Researchers identify gene mutation in child with rare disease
ANGUS Bond has just had his 100th blood transfusion due to a disease found in just five children of every million births.
However, breakthrough genetic mapping at SA Pathology — the first laboratory in Australia to be accredited for full genetic mapping — has just pinpointed the gene mutation causing his condition, giving new hope for future genetic therapy to treat the disease.
The seven-year-old Aldgate boy was diagnosed with Diamond Blackfan Anemia eight weeks after he was born in Singapore. It is a rare bone marrow failure disorder where the body does not produce enough red blood cells to move oxygen around the body.
Angus’s parents, Jessica and Jeff, sister Molly, 12 and brother Ted, 10 are not suitable matches for a bone marrow donation, and even the difficult thought of having another child in the hope of a match was fraught with extremely long odds of being a perfect match.
A rare tissue type within Angus’ bone marrow means no suitable donor from elsewhere has been found.
Without a successful transplant or tailored genetic treatment, Angus must face several hundred blood transfusions before he turns 20 — the same amount of blood in 50 men — while his body struggles to deal with the foreign blood.
The condition can be life-threatening and there is no known cure. Treatment consists of regular blood transfusions, coupled with drugs to remove the build-up of iron in the body caused by the disease.

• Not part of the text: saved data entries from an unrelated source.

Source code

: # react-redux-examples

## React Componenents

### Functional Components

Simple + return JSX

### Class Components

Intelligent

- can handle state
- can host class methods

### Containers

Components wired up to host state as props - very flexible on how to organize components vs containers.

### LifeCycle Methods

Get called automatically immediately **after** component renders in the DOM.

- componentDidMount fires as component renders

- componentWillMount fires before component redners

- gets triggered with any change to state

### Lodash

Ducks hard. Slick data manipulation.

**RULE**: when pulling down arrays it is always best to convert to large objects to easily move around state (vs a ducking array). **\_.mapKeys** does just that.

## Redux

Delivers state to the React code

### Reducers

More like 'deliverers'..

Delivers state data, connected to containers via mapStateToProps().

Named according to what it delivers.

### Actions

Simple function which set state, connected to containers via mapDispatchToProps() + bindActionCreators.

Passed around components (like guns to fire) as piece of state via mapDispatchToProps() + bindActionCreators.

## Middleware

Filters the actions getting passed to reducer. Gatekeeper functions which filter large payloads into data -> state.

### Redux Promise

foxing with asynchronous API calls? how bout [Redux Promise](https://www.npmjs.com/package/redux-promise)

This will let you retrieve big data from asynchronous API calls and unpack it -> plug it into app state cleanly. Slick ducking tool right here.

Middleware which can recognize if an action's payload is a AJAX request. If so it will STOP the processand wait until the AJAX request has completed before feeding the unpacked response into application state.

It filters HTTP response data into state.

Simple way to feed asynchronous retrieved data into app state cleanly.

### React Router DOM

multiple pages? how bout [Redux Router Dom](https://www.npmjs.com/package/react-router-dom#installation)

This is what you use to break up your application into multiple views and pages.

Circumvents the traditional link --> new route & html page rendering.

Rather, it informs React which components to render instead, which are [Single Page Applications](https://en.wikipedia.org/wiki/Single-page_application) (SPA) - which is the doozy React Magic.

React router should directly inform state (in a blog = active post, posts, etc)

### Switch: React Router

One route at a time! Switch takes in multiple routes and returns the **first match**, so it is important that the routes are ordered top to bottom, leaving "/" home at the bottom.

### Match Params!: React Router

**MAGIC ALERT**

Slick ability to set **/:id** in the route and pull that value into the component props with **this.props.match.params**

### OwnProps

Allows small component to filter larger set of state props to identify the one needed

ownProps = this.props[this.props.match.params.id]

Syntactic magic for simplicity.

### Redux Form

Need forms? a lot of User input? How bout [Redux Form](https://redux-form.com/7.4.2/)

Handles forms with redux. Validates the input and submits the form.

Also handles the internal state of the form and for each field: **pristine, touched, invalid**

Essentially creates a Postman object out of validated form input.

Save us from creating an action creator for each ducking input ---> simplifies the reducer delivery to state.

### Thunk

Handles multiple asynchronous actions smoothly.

As revealed in The Advertiser yesterday, full genetic mapping is now available at SA Pathology. Professor Hamish Scott, of the Department of Genetics and Molecular Pathology, said it holds hope of cutting years off complex diagnoses as well as tailoring genetic treatment to individuals as mutations causing rare conditions are identified.
For Angus’s mum, the revelation of the mutation opens the door to hope of a cure.

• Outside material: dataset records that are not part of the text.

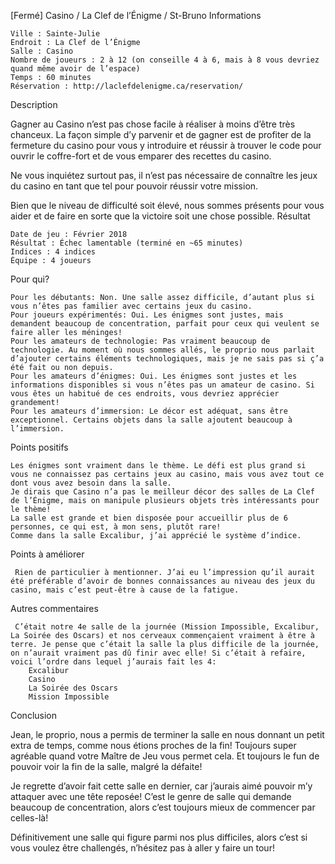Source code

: 
[Fermé] Casino / La Clef de l’Énigme / St-Bruno
Informations

    Ville : Sainte-Julie
    Endroit : La Clef de l’Énigme
    Salle : Casino
    Nombre de joueurs : 2 à 12 (on conseille 4 à 6, mais à 8 vous devriez quand même avoir de l’espace)
    Temps : 60 minutes
    Réservation : http://laclefdelenigme.ca/reservation/

Description

Gagner au Casino n’est pas chose facile à réaliser à moins d’être très chanceux. La façon simple d’y parvenir et de gagner est de profiter de la fermeture du casino pour vous y introduire et réussir à trouver le code pour ouvrir le coffre-fort et de vous emparer des recettes du casino.

Ne vous inquiétez surtout pas, il n’est pas nécessaire de connaître les jeux du casino en tant que tel pour pouvoir réussir votre mission.

Bien que le niveau de difficulté soit élevé, nous sommes présents pour vous aider et de faire en sorte que la victoire soit une chose possible.
Résultat

    Date de jeu : Février 2018
    Résultat : Échec lamentable (terminé en ~65 minutes)
    Indices : 4 indices
    Équipe : 4 joueurs

Pour qui?

    Pour les débutants: Non. Une salle assez difficile, d’autant plus si vous n’êtes pas familier avec certains jeux du casino.
    Pour joueurs expérimentés: Oui. Les énigmes sont justes, mais demandent beaucoup de concentration, parfait pour ceux qui veulent se faire aller les méninges!
    Pour les amateurs de technologie: Pas vraiment beaucoup de technologie. Au moment où nous sommes allés, le proprio nous parlait d’ajouter certains éléments technologiques, mais je ne sais pas si ç’a été fait ou non depuis.
    Pour les amateurs d’énigmes: Oui. Les énigmes sont justes et les informations disponibles si vous n’êtes pas un amateur de casino. Si vous êtes un habitué de ces endroits, vous devriez apprécier grandement!
    Pour les amateurs d’immersion: Le décor est adéquat, sans être exceptionnel. Certains objets dans la salle ajoutent beaucoup à l’immersion.

 Points positifs

    Les énigmes sont vraiment dans le thème. Le défi est plus grand si vous ne connaissez pas certains jeux au casino, mais vous avez tout ce dont vous avez besoin dans la salle.
    Je dirais que Casino n’a pas le meilleur décor des salles de La Clef de l’Énigme, mais on manipule plusieurs objets très intéressants pour le thème!
    La salle est grande et bien disposée pour accueillir plus de 6 personnes, ce qui est, à mon sens, plutôt rare!
    Comme dans la salle Excalibur, j’ai apprécié le système d’indice.

Points à améliorer

     Rien de particulier à mentionner. J’ai eu l’impression qu’il aurait été préférable d’avoir de bonnes connaissances au niveau des jeux du casino, mais c’est peut-être à cause de la fatigue.

Autres commentaires

     C’était notre 4e salle de la journée (Mission Impossible, Excalibur, La Soirée des Oscars) et nos cerveaux commençaient vraiment à être à terre. Je pense que c’était la salle la plus difficile de la journée, on n’aurait vraiment pas dû finir avec elle! Si c’était à refaire, voici l’ordre dans lequel j’aurais fait les 4:
        Excalibur
        Casino
        La Soirée des Oscars
        Mission Impossible

Conclusion

Jean, le proprio, nous a permis de terminer la salle en nous donnant un petit extra de temps, comme nous étions proches de la fin! Toujours super agréable quand votre Maître de Jeu vous permet cela. Et toujours le fun de pouvoir voir la fin de la salle, malgré la défaite!

Je regrette d’avoir fait cette salle en dernier, car j’aurais aimé pouvoir m’y attaquer avec une tête reposée! C’est le genre de salle qui demande beaucoup de concentration, alors c’est toujours mieux de commencer par celles-là!

Définitivement une salle qui figure parmi nos plus difficiles, alors c’est si vous voulez être challengés, n’hésitez pas à aller y faire un tour!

“It has just been incredible that they have been able to find the mutation — for a long time, we have been in the dark,” Mrs Bond said.
“Ultimately, it may lead to potential gene therapy to fix it, although we are a long way off that point just yet. This gives us a huge measure of hope.”

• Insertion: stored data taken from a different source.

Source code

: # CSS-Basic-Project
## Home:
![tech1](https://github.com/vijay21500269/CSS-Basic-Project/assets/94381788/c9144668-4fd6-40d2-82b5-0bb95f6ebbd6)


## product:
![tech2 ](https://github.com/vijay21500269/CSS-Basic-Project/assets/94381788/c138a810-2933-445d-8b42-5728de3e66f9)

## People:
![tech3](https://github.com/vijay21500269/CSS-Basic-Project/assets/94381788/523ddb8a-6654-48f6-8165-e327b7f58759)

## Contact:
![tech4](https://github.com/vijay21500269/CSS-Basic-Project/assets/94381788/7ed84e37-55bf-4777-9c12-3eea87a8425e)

Angus’ parents have not been idle while hoping for a cure — after returning to Adelaide in 2010 from working in Singapore then Canada, they set up the Captain Courageous Foundation which has raised more than $2 million for research into bone marrow failure diseases.
“The research program is a collaborative effort between institutes in five states who all share information which is vital if we are going to find a treatment,” Mrs Bond said.
“Angus is our own Captain Courageous — he has to go to the Women’s and Children’s Hospital every three months for a transfusion but he loves to play outside and has a quirky sense of humour — he is always making his big sister Molly and big brother Ted laugh out loud.”